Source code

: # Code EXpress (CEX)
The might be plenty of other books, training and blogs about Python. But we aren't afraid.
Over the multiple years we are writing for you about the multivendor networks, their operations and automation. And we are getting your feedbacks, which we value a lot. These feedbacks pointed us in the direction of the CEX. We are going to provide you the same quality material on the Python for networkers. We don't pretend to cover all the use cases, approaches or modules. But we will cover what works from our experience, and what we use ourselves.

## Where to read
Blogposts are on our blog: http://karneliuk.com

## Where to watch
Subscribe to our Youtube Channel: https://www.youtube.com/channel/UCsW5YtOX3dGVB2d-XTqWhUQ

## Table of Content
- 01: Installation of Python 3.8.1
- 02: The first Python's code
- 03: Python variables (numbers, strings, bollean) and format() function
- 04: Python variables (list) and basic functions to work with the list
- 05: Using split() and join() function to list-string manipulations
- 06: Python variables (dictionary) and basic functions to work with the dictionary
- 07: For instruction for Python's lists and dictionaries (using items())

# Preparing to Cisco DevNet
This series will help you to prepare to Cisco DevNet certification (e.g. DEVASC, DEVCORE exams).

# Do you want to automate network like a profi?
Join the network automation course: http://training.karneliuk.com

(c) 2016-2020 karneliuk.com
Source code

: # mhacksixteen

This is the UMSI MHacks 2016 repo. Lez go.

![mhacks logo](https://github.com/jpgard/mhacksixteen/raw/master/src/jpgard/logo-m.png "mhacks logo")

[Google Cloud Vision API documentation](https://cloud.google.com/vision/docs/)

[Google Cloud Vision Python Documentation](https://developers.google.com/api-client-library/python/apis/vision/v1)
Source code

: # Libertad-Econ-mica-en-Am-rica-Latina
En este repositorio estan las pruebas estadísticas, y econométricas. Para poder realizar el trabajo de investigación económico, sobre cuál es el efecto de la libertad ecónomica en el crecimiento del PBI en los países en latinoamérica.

——————

- What this task involves: Look over the listing above. Pick out and copy every line that includes "with".

- Exercise response:
- 04: Python variables (list) and basic functions to work with the list
- 06: Python variables (dictionary) and basic functions to work with the dictionary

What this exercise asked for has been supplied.